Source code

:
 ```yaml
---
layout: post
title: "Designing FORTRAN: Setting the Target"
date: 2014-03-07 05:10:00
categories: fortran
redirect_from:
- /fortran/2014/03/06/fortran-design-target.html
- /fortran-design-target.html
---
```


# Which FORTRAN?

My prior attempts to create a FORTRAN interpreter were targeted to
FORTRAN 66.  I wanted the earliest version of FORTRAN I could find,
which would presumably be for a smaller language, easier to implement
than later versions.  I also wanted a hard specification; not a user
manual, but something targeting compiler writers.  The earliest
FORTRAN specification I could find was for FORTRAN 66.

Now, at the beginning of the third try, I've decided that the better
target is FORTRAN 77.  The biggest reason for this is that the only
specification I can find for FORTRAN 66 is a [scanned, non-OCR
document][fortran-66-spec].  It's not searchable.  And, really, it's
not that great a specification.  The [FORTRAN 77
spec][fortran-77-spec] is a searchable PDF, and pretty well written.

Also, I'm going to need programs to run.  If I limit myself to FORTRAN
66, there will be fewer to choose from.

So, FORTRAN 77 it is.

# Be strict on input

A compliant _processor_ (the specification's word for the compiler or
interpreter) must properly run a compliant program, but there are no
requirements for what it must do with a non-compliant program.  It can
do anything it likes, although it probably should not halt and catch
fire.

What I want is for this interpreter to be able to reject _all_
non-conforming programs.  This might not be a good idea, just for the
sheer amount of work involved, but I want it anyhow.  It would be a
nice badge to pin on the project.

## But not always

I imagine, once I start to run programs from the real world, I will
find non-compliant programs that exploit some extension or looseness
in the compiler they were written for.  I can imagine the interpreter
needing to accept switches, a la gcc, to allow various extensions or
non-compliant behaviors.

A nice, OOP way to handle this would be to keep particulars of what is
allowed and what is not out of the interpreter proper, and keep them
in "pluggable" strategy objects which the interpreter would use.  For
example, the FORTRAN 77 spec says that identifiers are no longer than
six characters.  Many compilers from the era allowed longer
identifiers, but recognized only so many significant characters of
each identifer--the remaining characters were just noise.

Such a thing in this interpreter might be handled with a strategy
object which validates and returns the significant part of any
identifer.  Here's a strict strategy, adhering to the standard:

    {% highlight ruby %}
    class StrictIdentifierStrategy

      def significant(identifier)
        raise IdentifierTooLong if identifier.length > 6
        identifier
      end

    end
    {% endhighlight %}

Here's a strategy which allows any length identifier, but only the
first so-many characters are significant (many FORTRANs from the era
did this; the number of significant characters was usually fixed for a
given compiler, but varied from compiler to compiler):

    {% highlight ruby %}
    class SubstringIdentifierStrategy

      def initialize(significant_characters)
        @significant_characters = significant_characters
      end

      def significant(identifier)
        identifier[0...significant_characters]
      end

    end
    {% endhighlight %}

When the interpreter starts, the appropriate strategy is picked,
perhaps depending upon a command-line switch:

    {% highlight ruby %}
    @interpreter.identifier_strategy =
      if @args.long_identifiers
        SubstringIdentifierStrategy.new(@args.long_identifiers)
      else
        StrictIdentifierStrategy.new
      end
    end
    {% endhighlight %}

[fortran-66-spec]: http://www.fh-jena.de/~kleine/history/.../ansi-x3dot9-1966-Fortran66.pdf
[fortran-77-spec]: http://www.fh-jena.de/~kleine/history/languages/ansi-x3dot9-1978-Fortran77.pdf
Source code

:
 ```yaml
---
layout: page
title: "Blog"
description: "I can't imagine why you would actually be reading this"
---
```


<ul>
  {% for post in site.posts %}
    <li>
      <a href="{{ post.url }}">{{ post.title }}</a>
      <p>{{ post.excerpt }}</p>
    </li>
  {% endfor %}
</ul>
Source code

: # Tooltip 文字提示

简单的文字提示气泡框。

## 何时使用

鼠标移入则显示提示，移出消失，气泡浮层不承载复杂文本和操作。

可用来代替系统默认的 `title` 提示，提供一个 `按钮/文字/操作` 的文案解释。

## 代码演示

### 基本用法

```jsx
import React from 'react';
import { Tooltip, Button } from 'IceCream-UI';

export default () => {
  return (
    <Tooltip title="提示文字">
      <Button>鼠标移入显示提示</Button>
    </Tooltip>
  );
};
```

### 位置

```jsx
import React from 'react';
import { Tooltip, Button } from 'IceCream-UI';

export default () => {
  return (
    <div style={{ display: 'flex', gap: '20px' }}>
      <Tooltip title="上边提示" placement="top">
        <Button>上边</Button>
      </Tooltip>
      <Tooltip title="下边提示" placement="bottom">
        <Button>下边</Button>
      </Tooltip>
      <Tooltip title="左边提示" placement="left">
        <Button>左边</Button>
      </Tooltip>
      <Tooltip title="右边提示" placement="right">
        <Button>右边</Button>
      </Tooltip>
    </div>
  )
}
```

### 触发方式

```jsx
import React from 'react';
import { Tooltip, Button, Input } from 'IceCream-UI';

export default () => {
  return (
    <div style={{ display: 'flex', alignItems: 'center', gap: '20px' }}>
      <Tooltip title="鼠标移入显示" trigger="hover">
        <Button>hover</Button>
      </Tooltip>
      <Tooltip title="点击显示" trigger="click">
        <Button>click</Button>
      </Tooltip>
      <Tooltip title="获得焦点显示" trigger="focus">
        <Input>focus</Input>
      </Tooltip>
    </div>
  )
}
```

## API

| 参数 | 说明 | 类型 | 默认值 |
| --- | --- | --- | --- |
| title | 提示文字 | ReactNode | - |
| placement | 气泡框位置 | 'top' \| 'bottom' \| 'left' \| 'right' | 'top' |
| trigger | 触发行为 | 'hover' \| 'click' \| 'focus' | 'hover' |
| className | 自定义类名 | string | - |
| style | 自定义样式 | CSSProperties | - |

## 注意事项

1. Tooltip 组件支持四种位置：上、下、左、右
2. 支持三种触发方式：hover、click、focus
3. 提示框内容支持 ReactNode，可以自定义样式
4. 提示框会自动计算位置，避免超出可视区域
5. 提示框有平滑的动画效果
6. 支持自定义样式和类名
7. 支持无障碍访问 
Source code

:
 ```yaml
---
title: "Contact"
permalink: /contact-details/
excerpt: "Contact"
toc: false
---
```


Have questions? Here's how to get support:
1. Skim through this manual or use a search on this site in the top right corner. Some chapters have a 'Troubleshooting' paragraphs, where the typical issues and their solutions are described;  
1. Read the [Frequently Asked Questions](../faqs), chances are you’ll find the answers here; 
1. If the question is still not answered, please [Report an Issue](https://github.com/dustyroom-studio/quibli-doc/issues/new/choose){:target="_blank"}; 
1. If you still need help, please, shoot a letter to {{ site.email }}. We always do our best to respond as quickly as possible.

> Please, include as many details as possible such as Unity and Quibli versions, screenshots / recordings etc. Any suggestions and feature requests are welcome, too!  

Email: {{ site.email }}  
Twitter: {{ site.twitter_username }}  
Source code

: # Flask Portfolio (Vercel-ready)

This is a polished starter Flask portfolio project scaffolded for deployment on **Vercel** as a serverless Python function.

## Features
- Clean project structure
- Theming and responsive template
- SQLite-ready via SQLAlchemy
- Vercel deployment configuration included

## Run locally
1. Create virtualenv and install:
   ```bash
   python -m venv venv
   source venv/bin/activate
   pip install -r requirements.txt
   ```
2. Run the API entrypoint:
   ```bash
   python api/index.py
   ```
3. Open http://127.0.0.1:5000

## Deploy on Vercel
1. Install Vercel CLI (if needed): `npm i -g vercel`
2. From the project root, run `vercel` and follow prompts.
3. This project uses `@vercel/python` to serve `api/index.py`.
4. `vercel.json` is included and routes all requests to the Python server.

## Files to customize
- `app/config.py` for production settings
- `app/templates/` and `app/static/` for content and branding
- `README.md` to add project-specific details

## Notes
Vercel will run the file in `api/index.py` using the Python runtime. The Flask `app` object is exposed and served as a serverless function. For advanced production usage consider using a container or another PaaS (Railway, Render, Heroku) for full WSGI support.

● **Problem to work on**
Copy every line of the data above, beginning with the first and ending with the line that contains "in the compiler", and give nothing more.

● **Result**
Source code

:
 ```yaml
---
layout: post
title: "Designing FORTRAN: Setting the Target"
date: 2014-03-07 05:10:00
categories: fortran
redirect_from:
- /fortran/2014/03/06/fortran-design-target.html
- /fortran-design-target.html
---
```


# Which FORTRAN?

My prior attempts to create a FORTRAN interpreter were targeted to
FORTRAN 66.  I wanted the earliest version of FORTRAN I could find,
which would presumably be for a smaller language, easier to implement
than later versions.  I also wanted a hard specification; not a user
manual, but something targeting compiler writers.  The earliest
FORTRAN specification I could find was for FORTRAN 66.

Now, at the beginning of the third try, I've decided that the better
target is FORTRAN 77.  The biggest reason for this is that the only
specification I can find for FORTRAN 66 is a [scanned, non-OCR
document][fortran-66-spec].  It's not searchable.  And, really, it's
not that great a specification.  The [FORTRAN 77
spec][fortran-77-spec] is a searchable PDF, and pretty well written.

Also, I'm going to need programs to run.  If I limit myself to FORTRAN
66, there will be fewer to choose from.

So, FORTRAN 77 it is.

# Be strict on input

A compliant _processor_ (the specification's word for the compiler or
interpreter) must properly run a compliant program, but there are no
requirements for what it must do with a non-compliant program.  It can
do anything it likes, although it probably should not halt and catch
fire.

What I want is for this interpreter to be able to reject _all_
non-conforming programs.  This might not be a good idea, just for the
sheer amount of work involved, but I want it anyhow.  It would be a
nice badge to pin on the project.

## But not always

I imagine, once I start to run programs from the real world, I will
find non-compliant programs that exploit some extension or looseness
in the compiler they were written for.  I can imagine the interpreter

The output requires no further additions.